Task objective =
Check each line of the material below for the string "texttt" and reply with how many have it, nothing more.

(Data shown Opens)

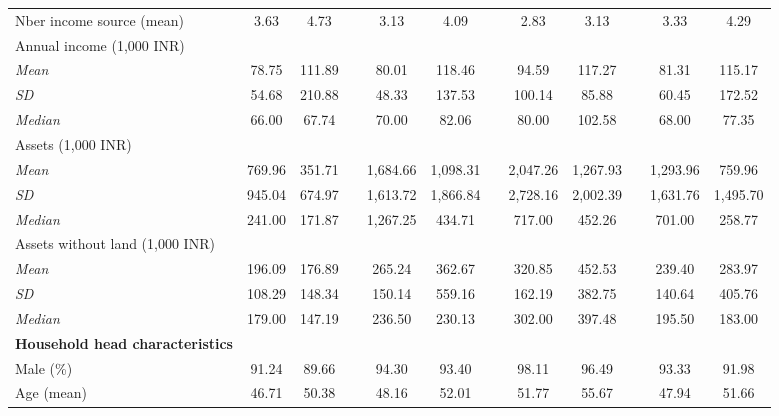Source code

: \documentclass[a4paper, 11pt, onecolumn]{article}
\begin{document}
\begin{table}[htbp]
{\begin{tabular}{lccccccccccc}
    Nber income source (mean) & 3.63 & 4.73 &   & 3.13 & 4.09 &   & 2.83 & 3.13 &   & 3.33 & 4.29 \\
    Annual income (1,000 INR) &   &   &   &   &   &   &   &   &   &   &  \\
    \hspace*{0.2cm} \textit{Mean} & 78.75 & 111.89 &   & 80.01 & 118.46 &   & 94.59 & 117.27 &   & 81.31 & 115.17 \\
    \hspace*{0.2cm} \textit{SD} & 54.68 & 210.88 &   & 48.33 & 137.53 &   & 100.14 & 85.88 &   & 60.45 & 172.52 \\
    \hspace*{0.2cm} \textit{Median} & 66.00 & 67.74 &   & 70.00 & 82.06 &   & 80.00 & 102.58 &   & 68.00 & 77.35 \\
    Assets (1,000 INR) &   &   &   &   &   &   &   &   &   &   &  \\
    \hspace*{0.2cm} \textit{Mean} & 769.96 & 351.71 &   & 1,684.66 & 1,098.31 &   & 2,047.26 & 1,267.93 &   & 1,293.96 & 759.96 \\
    \hspace*{0.2cm} \textit{SD} & 945.04 & 674.97 &   & 1,613.72 & 1,866.84 &   & 2,728.16 & 2,002.39 &   & 1,631.76 & 1,495.70 \\
    \hspace*{0.2cm} \textit{Median} & 241.00 & 171.87 &   & 1,267.25 & 434.71 &   & 717.00 & 452.26 &   & 701.00 & 258.77 \\
    Assets without land (1,000 INR) &   &   &   &   &   &   &   &   &   &   &  \\
    \hspace*{0.2cm} \textit{Mean} & 196.09 & 176.89 &   & 265.24 & 362.67 &   & 320.85 & 452.53 &   & 239.40 & 283.97 \\
    \hspace*{0.2cm} \textit{SD} & 108.29 & 148.34 &   & 150.14 & 559.16 &   & 162.19 & 382.75 &   & 140.64 & 405.76 \\
    \hspace*{0.2cm} \textit{Median} & 179.00 & 147.19 &   & 236.50 & 230.13 &   & 302.00 & 397.48 &   & 195.50 & 183.00 \\
    \textbf{Household head characteristics} &   &   &   &   &   &   &   &   &   &   &  \\
    Male (\%) & 91.24 & 89.66 &   & 94.30 & 93.40 &   & 98.11 & 96.49 &   & 93.33 & 91.98 \\
    Age (mean) & 46.71 & 50.38 &   & 48.16 & 52.01 &   & 51.77 & 55.67 &   & 47.94 & 51.66 \\

\end{tabular}}
\end{table}
\end{document}
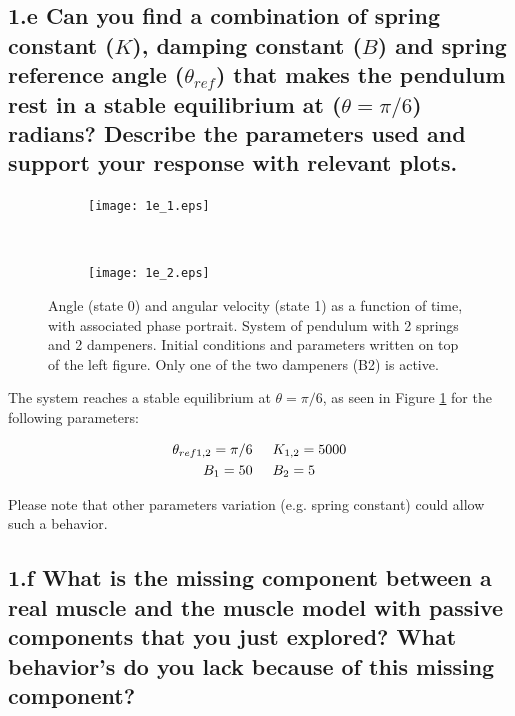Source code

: \documentclass{cmc}
\begin{document}
\subsection*{1.e Can you find a combination of spring constant ($K$),
  damping constant ($B$) and spring reference angle ($\theta_{ref}$) that
  makes the pendulum rest in a stable equilibrium at
  ($\theta = \pi/6$) radians? Describe the parameters used and support
  your response with relevant plots.}

\begin{figure}[H]
    \centering
    \begin{subfigure}[b]{0.5\textwidth}
        \centering
        \texttt{[image: 1e\_1.eps]}
    \end{subfigure}%
    ~
    \begin{subfigure}[b]{0.5\textwidth}
        \centering
        \texttt{[image: 1e\_2.eps]}
    \end{subfigure}
    \caption{Angle (state 0) and angular velocity (state 1) as a function of time, with associated phase portrait. System of pendulum with 2 springs and 2 dampeners. Initial conditions and parameters written on top of the left figure. Only one of the two dampeners (B2) is active.}
    \label{figure:1e}
\end{figure}

The system reaches a stable equilibrium at $\theta = \pi/6$, as seen in Figure \ref{figure:1e} for the following parameters:

\begin{equation}
\begin{split}
\theta_{ref1,2} = \pi/6 \hspace{2.5mm} & \hspace{2.5mm} K_{1,2} = 5000\\
B_{1} = 50 \hspace{2.5mm} & \hspace{2.5mm} B_{2} = 5
\end{split}
\end{equation}

Please note that other parameters variation (e.g. spring constant) could allow such a behavior.

\subsection*{1.f What is the missing component between a real muscle
  and the muscle model with passive components that you just
  explored? What behavior's do you lack because of this missing component?}
\end{document}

(Data shown Closes)

Solution =
2